Has anyone dealt with this within their organization in regards to Power BI data governance and policy. Is there any solution or recommendation you could offer? I don’t know if there are any legal requirements, this is a publicly owned US business. It might be more company policy. If that is true, I would wonder if there are cases for exceptions, or limiting access to view only through settings, using separate user accounts, or to work off a shared dataset once the usage metrics are run for the first time.

Our goal is to ultimately publish them to the Business Intelligence Workspace and App as part of our BI dashboard. We are still developing our data governance plan, so if the trouble is an existing policy, is it possible to adopt a new one?

Thanks

@ibesmond ,
I can only comment on a portion of your post. My company has one division that uses the Power BI service, and we only have Power BI Pro licensing (I use Power BI Report Server on-prem for all other reporting). I built one report for that division, which is based on Dynamics data, and had to figure out the whole service configuration to get everything to work.

When I first accessed the Usage data for the report I built using the ellipsis menu within the report (menu item reads “Open usage metrics”), a new report had to be built, which was done automatically by the service. I believe that is why Edit permissions are needed. After that, the service is supposed to automatically refresh the underlying dataset.

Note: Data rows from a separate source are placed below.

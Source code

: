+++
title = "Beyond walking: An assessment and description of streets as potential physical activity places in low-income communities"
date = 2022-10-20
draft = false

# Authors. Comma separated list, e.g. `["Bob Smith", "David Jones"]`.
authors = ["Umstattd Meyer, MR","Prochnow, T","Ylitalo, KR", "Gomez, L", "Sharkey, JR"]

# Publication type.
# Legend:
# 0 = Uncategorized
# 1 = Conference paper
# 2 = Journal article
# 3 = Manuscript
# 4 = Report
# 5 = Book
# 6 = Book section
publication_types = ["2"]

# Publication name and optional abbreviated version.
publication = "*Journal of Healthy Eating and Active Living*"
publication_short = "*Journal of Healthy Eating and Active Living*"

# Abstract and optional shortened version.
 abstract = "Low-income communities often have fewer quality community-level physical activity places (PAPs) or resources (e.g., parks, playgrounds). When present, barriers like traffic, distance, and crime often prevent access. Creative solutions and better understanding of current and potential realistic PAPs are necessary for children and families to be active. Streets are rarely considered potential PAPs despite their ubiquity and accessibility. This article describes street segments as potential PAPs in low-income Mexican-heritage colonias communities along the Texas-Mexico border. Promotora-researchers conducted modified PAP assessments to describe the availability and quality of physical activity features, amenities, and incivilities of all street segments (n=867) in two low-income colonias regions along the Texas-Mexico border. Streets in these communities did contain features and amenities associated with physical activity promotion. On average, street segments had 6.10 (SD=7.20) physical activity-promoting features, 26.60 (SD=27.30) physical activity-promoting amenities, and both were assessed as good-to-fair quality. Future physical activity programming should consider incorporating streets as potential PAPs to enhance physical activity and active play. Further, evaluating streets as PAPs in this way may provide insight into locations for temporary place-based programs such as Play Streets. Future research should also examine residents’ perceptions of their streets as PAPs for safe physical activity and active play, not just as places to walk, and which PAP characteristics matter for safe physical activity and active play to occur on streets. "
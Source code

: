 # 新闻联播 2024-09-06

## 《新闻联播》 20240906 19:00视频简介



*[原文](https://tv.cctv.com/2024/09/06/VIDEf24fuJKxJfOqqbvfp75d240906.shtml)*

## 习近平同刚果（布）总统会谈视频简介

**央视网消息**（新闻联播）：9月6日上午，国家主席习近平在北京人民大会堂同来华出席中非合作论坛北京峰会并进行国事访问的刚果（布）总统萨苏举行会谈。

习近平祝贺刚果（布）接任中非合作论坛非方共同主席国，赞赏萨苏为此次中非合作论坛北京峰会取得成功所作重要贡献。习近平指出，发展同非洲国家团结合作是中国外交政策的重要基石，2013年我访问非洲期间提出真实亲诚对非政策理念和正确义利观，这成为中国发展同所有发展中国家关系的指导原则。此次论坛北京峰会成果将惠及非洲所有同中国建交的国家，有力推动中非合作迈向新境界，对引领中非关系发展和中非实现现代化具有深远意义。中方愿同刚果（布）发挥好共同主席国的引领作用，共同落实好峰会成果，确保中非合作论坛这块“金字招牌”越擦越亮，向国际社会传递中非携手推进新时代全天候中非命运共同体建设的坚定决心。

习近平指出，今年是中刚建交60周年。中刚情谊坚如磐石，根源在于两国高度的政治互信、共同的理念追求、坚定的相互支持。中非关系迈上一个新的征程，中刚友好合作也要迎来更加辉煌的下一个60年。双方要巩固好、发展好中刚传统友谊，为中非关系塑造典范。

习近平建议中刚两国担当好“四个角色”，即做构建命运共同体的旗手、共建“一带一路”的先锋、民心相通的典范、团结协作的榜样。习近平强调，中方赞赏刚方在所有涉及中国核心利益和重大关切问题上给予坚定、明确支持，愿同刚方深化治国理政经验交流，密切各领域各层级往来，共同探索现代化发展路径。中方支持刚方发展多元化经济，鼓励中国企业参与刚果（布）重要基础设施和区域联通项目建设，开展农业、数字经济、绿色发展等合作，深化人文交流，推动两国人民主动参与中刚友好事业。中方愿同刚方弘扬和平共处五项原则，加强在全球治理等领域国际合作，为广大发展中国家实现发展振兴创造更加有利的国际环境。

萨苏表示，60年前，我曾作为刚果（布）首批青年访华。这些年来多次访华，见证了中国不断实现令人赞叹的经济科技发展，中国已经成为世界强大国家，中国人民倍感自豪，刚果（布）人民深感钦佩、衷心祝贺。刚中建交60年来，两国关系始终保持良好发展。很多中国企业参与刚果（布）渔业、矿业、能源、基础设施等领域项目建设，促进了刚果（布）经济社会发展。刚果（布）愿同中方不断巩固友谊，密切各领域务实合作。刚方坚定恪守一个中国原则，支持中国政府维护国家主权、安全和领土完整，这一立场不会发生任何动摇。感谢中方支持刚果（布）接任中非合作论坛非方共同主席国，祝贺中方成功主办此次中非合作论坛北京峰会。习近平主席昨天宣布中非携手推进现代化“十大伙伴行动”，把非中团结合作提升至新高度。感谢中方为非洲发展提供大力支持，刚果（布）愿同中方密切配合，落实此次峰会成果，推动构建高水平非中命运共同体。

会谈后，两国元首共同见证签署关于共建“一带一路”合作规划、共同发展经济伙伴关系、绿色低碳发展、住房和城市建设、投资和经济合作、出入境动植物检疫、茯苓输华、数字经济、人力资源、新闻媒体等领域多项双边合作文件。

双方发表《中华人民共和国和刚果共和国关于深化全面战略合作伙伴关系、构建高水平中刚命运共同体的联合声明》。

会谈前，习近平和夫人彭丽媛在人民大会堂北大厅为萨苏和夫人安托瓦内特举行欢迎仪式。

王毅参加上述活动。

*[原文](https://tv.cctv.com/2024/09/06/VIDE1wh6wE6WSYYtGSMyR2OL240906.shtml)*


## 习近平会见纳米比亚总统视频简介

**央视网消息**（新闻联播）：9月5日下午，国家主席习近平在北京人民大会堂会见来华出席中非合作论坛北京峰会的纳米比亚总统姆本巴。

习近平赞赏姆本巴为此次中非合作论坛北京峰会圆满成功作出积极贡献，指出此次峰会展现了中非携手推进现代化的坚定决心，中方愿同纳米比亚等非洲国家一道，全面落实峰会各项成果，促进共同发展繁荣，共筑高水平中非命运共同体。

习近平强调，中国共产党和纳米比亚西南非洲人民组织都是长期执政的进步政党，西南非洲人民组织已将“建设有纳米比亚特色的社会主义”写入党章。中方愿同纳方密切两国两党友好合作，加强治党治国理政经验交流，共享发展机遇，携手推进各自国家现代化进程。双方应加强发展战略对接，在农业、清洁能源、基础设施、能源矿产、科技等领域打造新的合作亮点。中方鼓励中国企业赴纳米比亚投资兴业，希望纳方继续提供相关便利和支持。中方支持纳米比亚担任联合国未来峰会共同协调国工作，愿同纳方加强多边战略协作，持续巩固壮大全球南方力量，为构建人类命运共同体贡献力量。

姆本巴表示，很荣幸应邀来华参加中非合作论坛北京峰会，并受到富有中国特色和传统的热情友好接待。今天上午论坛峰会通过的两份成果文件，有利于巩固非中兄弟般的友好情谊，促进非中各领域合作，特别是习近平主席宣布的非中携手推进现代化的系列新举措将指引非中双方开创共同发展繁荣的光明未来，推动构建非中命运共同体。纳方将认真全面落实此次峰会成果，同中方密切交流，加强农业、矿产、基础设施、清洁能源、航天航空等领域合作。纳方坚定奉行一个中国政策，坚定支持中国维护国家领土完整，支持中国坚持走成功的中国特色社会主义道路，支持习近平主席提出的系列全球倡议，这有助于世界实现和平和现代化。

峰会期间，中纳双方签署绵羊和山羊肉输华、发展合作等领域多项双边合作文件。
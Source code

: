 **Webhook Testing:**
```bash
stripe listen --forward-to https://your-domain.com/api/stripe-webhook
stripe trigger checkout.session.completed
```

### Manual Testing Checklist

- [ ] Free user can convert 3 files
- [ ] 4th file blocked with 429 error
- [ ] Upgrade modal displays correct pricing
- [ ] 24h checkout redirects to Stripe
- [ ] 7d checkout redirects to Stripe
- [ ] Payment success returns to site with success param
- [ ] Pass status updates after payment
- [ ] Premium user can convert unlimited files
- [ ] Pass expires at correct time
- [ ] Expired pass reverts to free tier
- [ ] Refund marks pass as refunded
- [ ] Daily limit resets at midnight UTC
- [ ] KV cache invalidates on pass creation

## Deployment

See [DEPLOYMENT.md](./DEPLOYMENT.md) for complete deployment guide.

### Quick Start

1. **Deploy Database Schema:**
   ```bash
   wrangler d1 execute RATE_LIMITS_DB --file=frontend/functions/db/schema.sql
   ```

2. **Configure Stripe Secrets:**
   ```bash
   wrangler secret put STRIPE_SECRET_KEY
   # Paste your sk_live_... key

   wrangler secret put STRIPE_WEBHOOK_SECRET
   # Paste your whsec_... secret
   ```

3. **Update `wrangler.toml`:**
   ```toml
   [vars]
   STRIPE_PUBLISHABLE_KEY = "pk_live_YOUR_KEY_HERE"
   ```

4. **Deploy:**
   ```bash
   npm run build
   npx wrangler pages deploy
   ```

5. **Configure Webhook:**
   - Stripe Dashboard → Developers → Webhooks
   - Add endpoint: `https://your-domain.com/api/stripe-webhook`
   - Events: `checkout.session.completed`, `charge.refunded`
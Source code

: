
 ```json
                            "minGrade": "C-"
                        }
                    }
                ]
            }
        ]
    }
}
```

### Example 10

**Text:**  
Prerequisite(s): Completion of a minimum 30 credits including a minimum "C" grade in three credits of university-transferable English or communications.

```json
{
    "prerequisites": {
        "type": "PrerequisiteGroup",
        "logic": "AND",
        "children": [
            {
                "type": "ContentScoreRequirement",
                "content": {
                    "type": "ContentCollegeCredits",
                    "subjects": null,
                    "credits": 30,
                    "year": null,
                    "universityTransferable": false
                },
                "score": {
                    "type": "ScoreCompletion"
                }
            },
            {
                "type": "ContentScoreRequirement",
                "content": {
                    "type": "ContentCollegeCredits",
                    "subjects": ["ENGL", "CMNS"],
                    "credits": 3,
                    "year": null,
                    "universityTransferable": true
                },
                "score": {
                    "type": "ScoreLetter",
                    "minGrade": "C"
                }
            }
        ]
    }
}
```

So basically, someone needs the ability to create the Usage report, assuming that the “canned” version is what you need as a source for your BI dashboard. Given what I have heard about developer versus DBA policies in large companies, it does make sense that developers develop and administrators deploy. In your case, it sounds like the team that handles deployments has to be given the required permissions to create the Usage report for each deployed report.

This article from Microsoft talks about the creation of the Usage report and the underlying dataset. Critically, the article explains how to view the dataset under “Settings” and change the credentials. That means that once the initial usage report and dataset are created, you could have the credentials changed to allow read access by whoever needs it, which could then potentially allow the required pinning to a dashboard. It does seem to be per workspace.

I hope this info helps, at least with the mechanical piece. The legal/policy piece will then depend on what is needed to get things working mechanically, and who will do that.